I'm sure I could of looked through the forum and got the answer I wanted, but I figured I'd ask here. I made 5 -6lbs of venison jerky today ( 2 separate  2-3lb batches) using two seperate LEM Backwoods seasoning/cure packets that suggest 5 lbs of meat apiece. Once I realized what I had done I pulled the meat from the marinade after 6 hours and threw it in the smoker...they recommend 8 hrs of soak time. When done, it looks and taste good...just a tad salty..pink in the center. My question is...is it safe to eat? I'm not sure how fast the cute soaks into the meat...first time make my jerky. Thx for any input.


----------



## daveomak (Nov 24, 2016)

Y2, evening....  The meat is safe to eat.....   Cure penetrates about 1/8" per day....  If curing from both sides of the meat, that's about 1/4" per day...   ~12 hours for a 1/8" thick strip...  Since you pulled it from the marinade, it will continue to penetrate, until it is cooked...  cure starts degrading about 130 deg. F.....   So, any amount above the recommended will be cooked out...  Studies show ~10-20% of the cure remains after cooking cured meats, from a commercial establishment, where the studies were conducted on consumer ready products...  (taken from what I have read)....
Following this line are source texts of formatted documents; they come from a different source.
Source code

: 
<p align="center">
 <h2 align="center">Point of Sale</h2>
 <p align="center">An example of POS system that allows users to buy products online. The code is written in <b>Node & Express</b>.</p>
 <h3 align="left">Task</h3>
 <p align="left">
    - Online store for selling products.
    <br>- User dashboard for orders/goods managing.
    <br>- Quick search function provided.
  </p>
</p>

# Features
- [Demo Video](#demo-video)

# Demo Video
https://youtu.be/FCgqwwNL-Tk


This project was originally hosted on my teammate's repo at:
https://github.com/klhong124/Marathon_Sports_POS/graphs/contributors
The recipe they provide is a very good recipe from a technical standpoint....

*Marinade Method:*
 

Remove all sinew and fat. For best results, use a cut from the hind legs.
Cut meat into strips 8" long and 1/8" thick.
*To make the entire 5 lb. package at one time:* Dissolve entire seasoning and cure packets into 2-1/2 cups of water for 5 pounds of meat.
*To make the entire 25 lb. package at one time:* Dissolve entire seasoning and cure packets into 12-1/2 cups of water for 25 pounds of meat.
*To make smaller batches: * Dissolve 4 teaspoons of seasoning, a scant 1/4 teaspoon of cure (1.1g) and 1/2 cup of water per pound of meat in a glass bowl.
Place strips of meat in the bowl and marinate for at least eight hours in the refrigerator.
Remove strips from marinade (discard remaining marinade) and place in oven or dehydrator.


----------



## y2ba (Nov 25, 2016)

Thank you Dave. I already bagged it up and in the freezer. I was worried I'd be trashing it...hate the idea of throwing out venison. Going to make 10 more pounds today. The backwoods hickory is pretty tasty.


----------